Former Election Commission member Ashoka Lavasa has written a disarming morality tale of our times, spanning generations, starting a little before Independence and reaching into the first quarter of the 21st century. For a morality tale, it is neither dull nor preachy. There is the euphonic prose without getting too lyrical, and it almost reminds one of the great 17th century fictional tale of faith and morality, John Bunyan’s The Pilgrim’s Progress. The story here is told in a novelistic fashion, through evocative anecdote and in reflective language. The story is told though his father’s journey, and that of others are like tributaries to the flow of a little stream that his father’s life is. He writes: “I was introduced to my father after he passed away in 2003…He started writing a diary about four years before he passed away. That diary, which I have inherited, is my introduction to my father.” It is also an act of filial piety done in an artistic manner. Many of the reviewers have missed the moral leitmotif because morality is generally out of sync with our times.

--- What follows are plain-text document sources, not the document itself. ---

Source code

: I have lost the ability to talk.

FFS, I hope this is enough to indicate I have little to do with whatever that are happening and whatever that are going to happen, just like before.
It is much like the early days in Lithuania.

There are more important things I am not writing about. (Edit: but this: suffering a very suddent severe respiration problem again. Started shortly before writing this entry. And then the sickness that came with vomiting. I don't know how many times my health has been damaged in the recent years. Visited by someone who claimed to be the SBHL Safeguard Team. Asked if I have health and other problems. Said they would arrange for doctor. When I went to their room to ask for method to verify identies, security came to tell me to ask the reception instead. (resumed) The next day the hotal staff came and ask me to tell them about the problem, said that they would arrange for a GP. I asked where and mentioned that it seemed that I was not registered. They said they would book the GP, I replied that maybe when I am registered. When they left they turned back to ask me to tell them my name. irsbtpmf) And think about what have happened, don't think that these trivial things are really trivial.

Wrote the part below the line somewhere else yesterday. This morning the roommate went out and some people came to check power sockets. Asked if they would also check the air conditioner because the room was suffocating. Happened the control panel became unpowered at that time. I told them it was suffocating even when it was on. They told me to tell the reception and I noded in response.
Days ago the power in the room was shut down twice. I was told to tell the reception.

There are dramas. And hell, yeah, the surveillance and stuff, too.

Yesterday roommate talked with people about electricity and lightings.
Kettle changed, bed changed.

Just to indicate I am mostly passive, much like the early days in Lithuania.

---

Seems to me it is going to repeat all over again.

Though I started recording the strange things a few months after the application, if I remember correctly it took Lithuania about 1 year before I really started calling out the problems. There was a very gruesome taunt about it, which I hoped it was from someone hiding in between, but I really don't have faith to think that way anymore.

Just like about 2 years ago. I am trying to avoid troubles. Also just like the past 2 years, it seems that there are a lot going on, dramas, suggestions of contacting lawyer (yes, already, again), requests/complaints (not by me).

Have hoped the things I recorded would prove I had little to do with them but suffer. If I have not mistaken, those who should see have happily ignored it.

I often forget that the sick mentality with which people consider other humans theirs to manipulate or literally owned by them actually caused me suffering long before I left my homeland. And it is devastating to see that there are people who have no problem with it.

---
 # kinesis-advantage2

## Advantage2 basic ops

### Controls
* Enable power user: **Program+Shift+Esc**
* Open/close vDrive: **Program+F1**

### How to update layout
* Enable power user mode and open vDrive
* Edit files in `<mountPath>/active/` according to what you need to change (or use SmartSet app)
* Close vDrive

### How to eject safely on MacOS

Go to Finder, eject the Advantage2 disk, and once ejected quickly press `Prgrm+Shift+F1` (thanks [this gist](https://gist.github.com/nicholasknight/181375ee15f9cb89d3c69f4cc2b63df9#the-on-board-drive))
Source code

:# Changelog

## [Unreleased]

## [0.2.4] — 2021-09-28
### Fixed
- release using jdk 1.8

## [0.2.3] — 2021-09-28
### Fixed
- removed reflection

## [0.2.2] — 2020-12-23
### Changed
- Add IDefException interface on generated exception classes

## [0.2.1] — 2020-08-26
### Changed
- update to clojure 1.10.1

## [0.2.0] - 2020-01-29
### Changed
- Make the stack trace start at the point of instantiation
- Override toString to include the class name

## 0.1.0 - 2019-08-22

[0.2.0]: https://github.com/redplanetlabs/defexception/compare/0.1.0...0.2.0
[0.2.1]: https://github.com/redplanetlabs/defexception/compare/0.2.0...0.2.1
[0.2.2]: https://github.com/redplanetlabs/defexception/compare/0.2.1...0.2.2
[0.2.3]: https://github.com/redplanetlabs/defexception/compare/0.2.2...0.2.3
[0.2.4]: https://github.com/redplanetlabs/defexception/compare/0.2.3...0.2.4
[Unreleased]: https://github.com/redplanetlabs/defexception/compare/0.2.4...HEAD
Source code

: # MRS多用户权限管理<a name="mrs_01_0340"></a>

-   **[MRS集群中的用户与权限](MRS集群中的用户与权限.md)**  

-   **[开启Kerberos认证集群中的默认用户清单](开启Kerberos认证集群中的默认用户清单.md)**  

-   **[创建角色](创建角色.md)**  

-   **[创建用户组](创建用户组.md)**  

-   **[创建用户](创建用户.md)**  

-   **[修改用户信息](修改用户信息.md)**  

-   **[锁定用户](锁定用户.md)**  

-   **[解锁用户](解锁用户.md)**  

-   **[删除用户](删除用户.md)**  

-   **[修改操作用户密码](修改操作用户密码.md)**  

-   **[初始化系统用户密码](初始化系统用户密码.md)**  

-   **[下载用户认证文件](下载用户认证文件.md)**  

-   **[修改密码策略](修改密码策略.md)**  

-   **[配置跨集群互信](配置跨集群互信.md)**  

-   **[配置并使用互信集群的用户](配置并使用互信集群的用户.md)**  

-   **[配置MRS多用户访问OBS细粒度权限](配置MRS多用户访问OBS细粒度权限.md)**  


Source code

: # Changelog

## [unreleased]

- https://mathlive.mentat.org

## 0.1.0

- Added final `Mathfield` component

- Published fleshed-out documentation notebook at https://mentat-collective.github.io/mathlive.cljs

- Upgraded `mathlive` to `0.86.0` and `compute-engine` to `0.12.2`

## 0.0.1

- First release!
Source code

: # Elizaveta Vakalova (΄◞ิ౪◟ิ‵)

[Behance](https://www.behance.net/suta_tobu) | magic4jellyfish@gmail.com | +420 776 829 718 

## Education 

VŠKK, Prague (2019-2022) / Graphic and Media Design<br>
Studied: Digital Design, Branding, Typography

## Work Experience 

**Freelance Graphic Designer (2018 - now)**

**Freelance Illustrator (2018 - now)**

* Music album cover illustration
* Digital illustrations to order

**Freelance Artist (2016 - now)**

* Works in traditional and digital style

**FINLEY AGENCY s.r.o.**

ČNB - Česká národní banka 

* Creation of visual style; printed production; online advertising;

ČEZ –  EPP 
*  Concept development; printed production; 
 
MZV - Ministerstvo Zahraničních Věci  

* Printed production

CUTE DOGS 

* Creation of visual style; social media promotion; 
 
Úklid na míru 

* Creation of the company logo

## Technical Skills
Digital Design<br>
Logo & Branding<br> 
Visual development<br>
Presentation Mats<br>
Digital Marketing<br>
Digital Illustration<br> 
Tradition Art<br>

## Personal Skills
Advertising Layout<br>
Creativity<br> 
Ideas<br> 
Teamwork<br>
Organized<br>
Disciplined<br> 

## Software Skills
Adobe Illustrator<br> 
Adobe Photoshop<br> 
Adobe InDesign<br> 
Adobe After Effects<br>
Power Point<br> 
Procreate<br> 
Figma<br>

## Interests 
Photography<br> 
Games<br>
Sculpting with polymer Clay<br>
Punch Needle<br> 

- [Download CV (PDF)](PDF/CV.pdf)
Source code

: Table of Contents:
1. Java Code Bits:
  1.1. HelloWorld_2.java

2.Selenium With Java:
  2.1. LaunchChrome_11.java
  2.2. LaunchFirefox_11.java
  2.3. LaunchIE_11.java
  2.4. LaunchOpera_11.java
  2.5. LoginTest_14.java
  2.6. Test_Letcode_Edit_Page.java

Interspersed with earthy and witty couplets of the 15th century poet and mystic Kabir, Lavasa brings back to life what living in India was like from the 1940s through the 1980s, when his father, Bauji, the hero of the book, retires from work. The father’s story, especially his working years, reveal how the private sector was functioning in the country because he had moved from one private enterprise to another. The working culture, the petty politics and through it all the ordinary people who worked there. His father’s rocklike uprightness provides the dramatic turns and twists, where he had to move from one company to another, from Baroda to Faridabad in the 1960s and 1970s shows the parallel story of India’s economy. The semi-ignorant view of many is that in the so-called socialist decades all companies were in the public sector!
Bauji’s life moves on a double trajectory. He educates himself after his inability to decipher the letter his wife wrote him in which she uses the phrase: “Atra kushalam tarastu” (everything is fine here and hope it is the same too”) and it pushed him into pursuing his studies through to M.A. in English. The other was that of his jobs, starting with the National Bearing Company Limited founded by B.M. Birla in 1946, which was rechristened in 1958 as National Engineering Industries Limited (NEI). In 1961, he moved to Surat to join Hansa Tools, and in 1963 he moved to Baroda to join Hindustan Tractors at a salary of Rs 450.And quite soon he earned an increment which raised his salary from Rs450 to Rs600. After six years, Bauji moved to Faridabad in 1969 and joined Eicher Tractors. His salary was Rs 1650 which was then raised to Rs 1800. Then he moved to Frick India at a lower salary of Rs 1500. He then set up his own ‘Fairdeal Engineering Works’ which did not work out, and he too up his last job at Kelvinator. What is interesting about Bauji’s change of jobs is that how politics, work ethics forced him to move from one company to another. There might be less red tape in private sector companies, but personal rivalries, the whims of the bosses and unethical practices were key factors. And Bauji refused to break rules at any point. The organizational culture in the private sector in India should indeed be a matter of study but very few companies would allow for that. Lavasa does not dwell on this in his book, deputed but he has opened the door as it were by showcasing his father’s experience. The most intriguing aspect is that when Bauji was at Hindustan Tractors in Baroda, a Crime Investigation Department (CID) was asked to trail him to see whether Bauji had any trade union links. And this in a private organization.
And he writes the mood at the time when the family had to leave Baroda: “The manner of his departure from Baroda after he was virtually thrown out of Hindustan Tractors had made his sad but not bitter. The pain of being asked to leave a company where he had spent some of the most satisfying years of his life was something that he had borne manfully. It was the disgrace that he could not digest. He was given 24 hours to vacate the company house in 1969 when he had differences with the management. “
Lavasa evokes an intimate picture of the places where his father worked – Jaipur, Surat, Baroda, Faridabad – which gives us a glimpse of the times. He draws a vivid picture of Faridabad when he writes about the power plant there and the atmosphere there: “Soon, Faridabad became a hub of industries. Escorts, Kelvinator, Usha, BECO, Eicher, Cuttler Hammer, Hindustan Brown Boveri, Frick India and many other known names set up their manufacturing units along the national highway. The thermal plant was a necessity for them, and a symbol of success for the government. It did not take too long for it to become symbolic as demand started outstripping supply rapidly. ..While trade unionism became an instrument of power, power shortage became a source of corruption.”
This is a story well told, through the eyes of a competent honest man, who believed literally the premonitions that his dreams provided, believed in Providence, and managed to raise a successful family with children making their mark professionally. This is in many ways the story of India.